Go through the entries below and collect each line with the string "want" in it.

Data extracted from a collection
════════════════
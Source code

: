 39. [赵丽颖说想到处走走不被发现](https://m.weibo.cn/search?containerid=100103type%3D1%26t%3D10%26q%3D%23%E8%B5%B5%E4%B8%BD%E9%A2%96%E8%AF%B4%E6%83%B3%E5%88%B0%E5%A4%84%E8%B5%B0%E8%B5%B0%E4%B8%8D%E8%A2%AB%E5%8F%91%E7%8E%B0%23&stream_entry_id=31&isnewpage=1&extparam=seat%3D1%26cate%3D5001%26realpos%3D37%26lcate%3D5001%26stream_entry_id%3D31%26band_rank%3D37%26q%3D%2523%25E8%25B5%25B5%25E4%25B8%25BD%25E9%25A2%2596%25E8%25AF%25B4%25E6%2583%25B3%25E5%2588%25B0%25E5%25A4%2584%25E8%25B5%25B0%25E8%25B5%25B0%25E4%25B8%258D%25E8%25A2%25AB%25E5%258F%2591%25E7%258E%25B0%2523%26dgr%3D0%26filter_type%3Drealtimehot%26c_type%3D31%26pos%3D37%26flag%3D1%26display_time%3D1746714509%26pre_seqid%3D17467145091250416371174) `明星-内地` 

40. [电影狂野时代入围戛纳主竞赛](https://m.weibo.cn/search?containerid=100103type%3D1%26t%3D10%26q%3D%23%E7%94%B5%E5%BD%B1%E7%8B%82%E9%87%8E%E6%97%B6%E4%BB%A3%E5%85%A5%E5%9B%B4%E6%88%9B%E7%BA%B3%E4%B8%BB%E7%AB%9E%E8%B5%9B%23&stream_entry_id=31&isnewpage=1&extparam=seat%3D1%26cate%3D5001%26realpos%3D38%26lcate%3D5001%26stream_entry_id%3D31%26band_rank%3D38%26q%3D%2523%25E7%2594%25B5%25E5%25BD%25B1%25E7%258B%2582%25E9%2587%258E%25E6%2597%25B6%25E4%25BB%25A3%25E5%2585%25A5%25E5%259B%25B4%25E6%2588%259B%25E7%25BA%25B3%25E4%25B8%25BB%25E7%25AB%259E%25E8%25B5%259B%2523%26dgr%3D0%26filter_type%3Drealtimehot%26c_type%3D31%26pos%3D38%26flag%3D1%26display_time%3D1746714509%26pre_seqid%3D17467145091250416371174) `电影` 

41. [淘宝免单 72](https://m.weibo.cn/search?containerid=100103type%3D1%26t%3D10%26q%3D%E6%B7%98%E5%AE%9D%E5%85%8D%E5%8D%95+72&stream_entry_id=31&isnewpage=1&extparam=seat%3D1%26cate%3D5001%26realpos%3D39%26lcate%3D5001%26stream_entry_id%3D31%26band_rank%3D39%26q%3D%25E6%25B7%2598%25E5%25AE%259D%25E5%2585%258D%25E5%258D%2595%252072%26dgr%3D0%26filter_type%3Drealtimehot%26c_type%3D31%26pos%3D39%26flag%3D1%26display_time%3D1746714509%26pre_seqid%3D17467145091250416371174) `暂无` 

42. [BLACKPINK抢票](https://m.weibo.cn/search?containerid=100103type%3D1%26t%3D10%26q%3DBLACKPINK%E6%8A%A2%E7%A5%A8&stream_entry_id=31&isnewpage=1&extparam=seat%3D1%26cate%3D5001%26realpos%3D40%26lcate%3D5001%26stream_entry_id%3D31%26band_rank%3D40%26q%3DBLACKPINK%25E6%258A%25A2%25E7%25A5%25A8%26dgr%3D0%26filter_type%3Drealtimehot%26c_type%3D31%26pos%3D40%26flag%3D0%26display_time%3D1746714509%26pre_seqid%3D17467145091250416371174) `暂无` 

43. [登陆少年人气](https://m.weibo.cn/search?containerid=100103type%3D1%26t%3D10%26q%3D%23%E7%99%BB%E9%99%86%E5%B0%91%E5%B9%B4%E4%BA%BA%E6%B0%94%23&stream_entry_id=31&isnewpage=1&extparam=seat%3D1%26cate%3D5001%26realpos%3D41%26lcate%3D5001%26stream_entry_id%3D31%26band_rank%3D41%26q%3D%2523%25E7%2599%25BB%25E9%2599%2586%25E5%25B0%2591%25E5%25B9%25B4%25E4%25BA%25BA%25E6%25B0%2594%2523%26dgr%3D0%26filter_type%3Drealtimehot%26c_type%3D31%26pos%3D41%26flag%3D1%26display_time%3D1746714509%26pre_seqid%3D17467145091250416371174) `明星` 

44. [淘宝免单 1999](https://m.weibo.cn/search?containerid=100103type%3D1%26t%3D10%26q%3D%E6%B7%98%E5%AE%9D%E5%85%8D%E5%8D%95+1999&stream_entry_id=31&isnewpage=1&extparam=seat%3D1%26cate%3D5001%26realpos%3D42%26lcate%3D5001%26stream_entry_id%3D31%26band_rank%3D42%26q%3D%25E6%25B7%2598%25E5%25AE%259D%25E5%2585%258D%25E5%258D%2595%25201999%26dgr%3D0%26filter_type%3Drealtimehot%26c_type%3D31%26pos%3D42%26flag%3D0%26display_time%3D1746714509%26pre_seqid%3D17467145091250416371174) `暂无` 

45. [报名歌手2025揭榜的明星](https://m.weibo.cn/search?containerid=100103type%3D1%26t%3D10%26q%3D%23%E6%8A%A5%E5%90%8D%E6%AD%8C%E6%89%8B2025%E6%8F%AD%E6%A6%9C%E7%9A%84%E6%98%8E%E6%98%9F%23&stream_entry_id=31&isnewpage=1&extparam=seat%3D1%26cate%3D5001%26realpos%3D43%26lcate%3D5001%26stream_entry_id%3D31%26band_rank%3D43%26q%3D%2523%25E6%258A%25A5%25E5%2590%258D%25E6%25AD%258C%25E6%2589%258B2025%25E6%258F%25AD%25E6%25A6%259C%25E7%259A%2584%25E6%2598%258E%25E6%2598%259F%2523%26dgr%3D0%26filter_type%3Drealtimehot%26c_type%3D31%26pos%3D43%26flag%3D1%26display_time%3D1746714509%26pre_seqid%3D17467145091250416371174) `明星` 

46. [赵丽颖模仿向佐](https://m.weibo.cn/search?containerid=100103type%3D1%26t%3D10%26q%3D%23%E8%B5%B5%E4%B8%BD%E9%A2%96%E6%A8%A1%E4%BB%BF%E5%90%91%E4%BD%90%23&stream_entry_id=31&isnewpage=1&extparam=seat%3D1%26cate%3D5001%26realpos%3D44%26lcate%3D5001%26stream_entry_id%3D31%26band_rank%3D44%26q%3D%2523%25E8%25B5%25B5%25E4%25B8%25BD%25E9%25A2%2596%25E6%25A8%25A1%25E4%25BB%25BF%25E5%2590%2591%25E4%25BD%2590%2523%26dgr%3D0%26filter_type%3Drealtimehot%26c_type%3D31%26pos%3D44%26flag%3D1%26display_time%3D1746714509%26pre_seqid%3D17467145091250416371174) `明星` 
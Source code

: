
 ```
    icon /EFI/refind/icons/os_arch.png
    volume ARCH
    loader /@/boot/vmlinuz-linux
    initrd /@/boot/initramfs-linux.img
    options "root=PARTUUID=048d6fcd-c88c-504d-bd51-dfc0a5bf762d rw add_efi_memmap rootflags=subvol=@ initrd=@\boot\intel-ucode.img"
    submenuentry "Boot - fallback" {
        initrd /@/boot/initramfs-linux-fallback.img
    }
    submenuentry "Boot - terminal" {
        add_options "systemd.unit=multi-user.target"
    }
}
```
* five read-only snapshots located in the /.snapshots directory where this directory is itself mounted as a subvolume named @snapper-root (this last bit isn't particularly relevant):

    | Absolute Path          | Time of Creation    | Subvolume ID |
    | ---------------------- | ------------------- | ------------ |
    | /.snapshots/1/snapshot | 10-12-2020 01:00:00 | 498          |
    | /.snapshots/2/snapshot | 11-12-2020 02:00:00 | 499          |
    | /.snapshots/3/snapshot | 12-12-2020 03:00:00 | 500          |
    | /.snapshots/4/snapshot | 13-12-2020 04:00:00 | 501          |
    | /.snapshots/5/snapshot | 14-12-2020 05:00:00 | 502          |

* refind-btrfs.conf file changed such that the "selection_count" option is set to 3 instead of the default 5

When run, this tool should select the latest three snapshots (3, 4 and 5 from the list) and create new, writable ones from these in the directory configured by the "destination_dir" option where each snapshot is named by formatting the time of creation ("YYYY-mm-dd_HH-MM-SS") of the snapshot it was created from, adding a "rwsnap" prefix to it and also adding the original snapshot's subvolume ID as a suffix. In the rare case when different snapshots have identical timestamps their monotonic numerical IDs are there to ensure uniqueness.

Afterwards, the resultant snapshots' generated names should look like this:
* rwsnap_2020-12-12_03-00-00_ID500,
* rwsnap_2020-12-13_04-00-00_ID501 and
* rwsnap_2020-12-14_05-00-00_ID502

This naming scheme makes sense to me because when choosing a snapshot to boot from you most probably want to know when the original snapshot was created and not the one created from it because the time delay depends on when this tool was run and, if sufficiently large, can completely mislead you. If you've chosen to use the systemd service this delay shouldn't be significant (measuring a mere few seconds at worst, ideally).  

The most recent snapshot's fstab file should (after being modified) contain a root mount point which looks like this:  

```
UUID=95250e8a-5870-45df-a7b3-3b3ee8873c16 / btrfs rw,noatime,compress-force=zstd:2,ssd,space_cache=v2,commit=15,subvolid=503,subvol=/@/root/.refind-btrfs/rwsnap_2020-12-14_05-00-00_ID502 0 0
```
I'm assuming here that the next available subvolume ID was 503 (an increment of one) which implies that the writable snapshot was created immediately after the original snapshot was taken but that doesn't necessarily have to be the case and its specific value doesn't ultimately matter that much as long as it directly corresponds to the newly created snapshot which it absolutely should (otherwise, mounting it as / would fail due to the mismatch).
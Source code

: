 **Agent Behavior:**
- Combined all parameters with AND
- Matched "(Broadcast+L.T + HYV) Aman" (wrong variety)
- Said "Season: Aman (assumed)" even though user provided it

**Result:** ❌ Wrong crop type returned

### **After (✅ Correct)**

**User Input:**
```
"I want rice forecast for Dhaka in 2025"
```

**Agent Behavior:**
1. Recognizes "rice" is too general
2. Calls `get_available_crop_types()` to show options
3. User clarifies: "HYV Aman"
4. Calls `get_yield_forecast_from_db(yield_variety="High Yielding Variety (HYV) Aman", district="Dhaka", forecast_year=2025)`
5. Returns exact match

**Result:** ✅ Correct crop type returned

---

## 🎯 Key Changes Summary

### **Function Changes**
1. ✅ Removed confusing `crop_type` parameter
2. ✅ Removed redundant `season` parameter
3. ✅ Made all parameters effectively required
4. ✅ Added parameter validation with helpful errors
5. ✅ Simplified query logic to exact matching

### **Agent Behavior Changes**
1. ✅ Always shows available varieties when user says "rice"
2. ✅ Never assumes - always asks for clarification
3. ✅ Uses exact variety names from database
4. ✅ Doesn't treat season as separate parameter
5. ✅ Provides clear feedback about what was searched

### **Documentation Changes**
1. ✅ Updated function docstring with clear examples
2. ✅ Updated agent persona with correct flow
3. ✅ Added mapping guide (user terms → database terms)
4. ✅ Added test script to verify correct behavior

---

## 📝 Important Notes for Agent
════════════════
** Result for this task **
This naming scheme makes sense to me because when choosing a snapshot to boot from you most probably want to know when the original snapshot was created and not the one created from it because the time delay depends on when this tool was run and, if sufficiently large, can completely mislead you. If you've chosen to use the systemd service this delay shouldn't be significant (measuring a mere few seconds at worst, ideally).  
"I want rice forecast for Dhaka in 2025"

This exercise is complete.